エネルギーの効率的利用を中心に、自分の考えを述べる。

高圧半導体

今日の夕刊の記事で次のようなのを見つけて、新しい時代に入りそうだなと感じた。それは「古河機械金属が39%出資する半導体ベンチャー企業のパウデック(横浜市、河合弘治社長)は家電品から電気自動車(EV)や鉄道の制御用まで広く使える次世代パワー半導体を開発した。窒化ガリウム製で、高電圧に強く電力損失が少ない。既存のシリコン製の主な用途を新タイプに切り替えれば、原子炉1基分を節電できるという。」だ。
これまでも窒化ガリウム半導体技術に次々新しいものが登場するので期待してはいたが、数十ボルト程度で使用する物が多かった。それがパウデックは電圧が特定の場所に集中しないよう回路を工夫し、6千ボルトでも機能するのを確認したという。もしこれが安定して作動し、寿命も永くなれば、将来配電網の6千ボルト回路を直流にして、それを低圧に落としていく変圧器に使えるようになるはずだ。今の交流変圧器はコイルを巻いて絶縁しただけのもので単純な構造をしているために50年くらいは保つと聞く。ただし、鉄損といわれるロスが大きく、電力供給の効率を下げている。
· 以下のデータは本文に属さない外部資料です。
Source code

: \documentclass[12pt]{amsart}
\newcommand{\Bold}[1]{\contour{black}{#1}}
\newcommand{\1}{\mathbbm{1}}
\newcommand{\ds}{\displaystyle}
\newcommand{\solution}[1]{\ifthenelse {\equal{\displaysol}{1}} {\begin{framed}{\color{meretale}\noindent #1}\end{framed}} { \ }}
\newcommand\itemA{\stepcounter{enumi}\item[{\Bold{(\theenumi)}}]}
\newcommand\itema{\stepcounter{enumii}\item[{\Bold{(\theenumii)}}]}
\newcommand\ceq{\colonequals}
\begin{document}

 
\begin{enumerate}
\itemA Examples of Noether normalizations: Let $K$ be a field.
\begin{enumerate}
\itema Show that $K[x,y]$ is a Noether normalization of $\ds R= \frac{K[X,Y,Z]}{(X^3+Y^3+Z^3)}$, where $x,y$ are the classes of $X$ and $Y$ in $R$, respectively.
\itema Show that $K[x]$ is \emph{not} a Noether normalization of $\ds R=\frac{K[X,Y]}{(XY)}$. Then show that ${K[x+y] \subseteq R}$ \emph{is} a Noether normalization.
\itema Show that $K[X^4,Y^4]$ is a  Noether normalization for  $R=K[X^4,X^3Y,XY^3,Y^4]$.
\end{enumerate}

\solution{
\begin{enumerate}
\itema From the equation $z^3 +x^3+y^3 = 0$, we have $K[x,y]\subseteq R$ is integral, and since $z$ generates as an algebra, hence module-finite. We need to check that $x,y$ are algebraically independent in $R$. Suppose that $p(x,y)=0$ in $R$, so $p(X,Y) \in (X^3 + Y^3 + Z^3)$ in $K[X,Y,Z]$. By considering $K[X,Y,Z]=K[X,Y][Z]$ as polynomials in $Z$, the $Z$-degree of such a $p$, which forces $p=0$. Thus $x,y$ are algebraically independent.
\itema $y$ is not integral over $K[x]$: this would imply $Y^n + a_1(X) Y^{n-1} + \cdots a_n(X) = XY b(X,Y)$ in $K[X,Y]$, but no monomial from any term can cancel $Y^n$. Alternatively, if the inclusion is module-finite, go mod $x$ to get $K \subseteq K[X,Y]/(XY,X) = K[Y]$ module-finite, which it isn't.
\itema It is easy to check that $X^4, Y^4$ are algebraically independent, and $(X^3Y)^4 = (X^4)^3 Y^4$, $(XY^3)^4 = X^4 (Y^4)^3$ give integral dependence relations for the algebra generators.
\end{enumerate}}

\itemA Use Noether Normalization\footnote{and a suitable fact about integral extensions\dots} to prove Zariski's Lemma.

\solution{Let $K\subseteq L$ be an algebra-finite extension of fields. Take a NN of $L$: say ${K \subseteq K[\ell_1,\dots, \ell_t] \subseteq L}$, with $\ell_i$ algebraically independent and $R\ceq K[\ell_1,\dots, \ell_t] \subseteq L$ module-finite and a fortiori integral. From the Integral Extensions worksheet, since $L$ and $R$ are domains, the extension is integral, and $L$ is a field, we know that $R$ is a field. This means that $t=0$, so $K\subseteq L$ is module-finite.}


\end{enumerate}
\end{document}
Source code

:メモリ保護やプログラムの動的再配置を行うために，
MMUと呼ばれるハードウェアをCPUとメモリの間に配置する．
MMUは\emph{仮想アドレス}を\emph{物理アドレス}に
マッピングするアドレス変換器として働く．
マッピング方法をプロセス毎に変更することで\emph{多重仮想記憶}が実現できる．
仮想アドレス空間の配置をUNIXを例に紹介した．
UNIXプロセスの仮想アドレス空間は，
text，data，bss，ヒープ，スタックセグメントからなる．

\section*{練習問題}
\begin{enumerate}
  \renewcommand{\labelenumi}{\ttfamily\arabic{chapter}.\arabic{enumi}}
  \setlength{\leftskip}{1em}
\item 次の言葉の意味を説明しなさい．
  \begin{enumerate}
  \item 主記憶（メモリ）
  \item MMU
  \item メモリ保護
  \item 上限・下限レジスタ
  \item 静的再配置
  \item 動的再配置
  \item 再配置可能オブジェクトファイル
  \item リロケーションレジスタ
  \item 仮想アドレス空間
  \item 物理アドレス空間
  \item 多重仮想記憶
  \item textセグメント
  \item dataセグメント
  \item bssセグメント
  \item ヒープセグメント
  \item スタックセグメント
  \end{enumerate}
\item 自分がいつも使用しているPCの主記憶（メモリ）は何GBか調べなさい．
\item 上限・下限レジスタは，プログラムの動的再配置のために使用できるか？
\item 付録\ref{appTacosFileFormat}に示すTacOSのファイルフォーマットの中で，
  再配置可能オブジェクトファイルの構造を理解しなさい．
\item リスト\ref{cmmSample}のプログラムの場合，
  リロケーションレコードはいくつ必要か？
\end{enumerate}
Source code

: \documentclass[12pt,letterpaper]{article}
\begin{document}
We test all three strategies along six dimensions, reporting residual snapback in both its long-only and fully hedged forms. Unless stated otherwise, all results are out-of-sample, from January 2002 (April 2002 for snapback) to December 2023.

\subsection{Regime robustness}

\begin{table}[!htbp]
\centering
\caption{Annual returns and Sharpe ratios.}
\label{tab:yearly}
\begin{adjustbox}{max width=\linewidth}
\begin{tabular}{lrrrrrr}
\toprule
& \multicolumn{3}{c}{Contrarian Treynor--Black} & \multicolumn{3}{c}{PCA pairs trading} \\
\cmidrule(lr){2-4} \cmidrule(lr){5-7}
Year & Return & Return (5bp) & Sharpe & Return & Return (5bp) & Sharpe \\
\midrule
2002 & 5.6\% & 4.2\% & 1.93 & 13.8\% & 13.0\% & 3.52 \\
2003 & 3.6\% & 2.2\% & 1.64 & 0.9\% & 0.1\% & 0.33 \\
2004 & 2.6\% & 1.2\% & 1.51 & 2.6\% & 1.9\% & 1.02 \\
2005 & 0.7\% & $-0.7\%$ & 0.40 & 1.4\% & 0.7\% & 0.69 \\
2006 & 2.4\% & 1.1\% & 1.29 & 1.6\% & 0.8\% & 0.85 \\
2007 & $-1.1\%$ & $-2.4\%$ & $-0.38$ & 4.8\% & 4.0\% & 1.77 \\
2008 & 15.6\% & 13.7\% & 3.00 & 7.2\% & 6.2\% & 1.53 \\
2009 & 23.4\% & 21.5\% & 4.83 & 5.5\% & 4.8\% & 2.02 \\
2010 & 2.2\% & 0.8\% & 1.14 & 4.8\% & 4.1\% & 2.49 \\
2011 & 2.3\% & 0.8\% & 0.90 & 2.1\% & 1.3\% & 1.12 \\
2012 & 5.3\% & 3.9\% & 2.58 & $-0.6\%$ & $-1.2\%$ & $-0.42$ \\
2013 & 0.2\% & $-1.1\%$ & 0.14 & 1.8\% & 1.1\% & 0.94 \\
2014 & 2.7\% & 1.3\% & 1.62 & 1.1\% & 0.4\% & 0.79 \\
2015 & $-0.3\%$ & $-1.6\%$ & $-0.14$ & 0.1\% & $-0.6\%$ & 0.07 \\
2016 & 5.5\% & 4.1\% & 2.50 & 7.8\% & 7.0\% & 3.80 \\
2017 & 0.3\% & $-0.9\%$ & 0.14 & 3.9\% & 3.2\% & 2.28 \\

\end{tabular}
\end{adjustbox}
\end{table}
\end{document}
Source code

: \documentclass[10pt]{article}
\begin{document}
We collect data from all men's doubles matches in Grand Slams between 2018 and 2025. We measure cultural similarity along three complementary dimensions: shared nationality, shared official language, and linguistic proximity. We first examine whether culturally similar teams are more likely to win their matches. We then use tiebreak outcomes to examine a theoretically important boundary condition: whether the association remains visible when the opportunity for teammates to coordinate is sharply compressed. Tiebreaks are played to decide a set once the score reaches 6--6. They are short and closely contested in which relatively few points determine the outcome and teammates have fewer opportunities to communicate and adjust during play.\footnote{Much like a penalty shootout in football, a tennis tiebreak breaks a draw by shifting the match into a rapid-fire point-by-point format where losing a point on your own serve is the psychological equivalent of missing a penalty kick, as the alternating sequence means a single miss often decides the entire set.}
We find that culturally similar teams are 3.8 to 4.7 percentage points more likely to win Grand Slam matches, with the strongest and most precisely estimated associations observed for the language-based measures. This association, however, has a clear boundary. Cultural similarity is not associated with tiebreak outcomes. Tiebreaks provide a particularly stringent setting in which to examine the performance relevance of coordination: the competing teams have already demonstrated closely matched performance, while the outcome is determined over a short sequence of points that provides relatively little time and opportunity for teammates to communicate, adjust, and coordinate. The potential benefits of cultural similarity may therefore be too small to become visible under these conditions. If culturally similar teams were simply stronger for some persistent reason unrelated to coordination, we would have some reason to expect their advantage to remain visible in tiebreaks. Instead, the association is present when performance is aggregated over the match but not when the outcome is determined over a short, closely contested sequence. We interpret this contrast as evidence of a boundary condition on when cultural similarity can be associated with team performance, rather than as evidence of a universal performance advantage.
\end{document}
寿命はこの半分の2〜30年でも良いので、変圧器の開発をしてほしい。これからスマートグリッドが一般化すれば、送配電回路のデジタル制御が不可欠となり、このような半導体による変圧も不可欠となる。EVやスマートグリッド(次世代送電網)など大型装置の電流制御装置用などでもシリコン製の代わりに使えば、2020年時点で原発4基分相当の省エネが可能との試算もあると報じられているが、旧式の変圧器に置き換えるだけでもっと大きな効率向上が実現できるだろう。直流ビル、直流ハウスが少し実現に近づいたような気がする。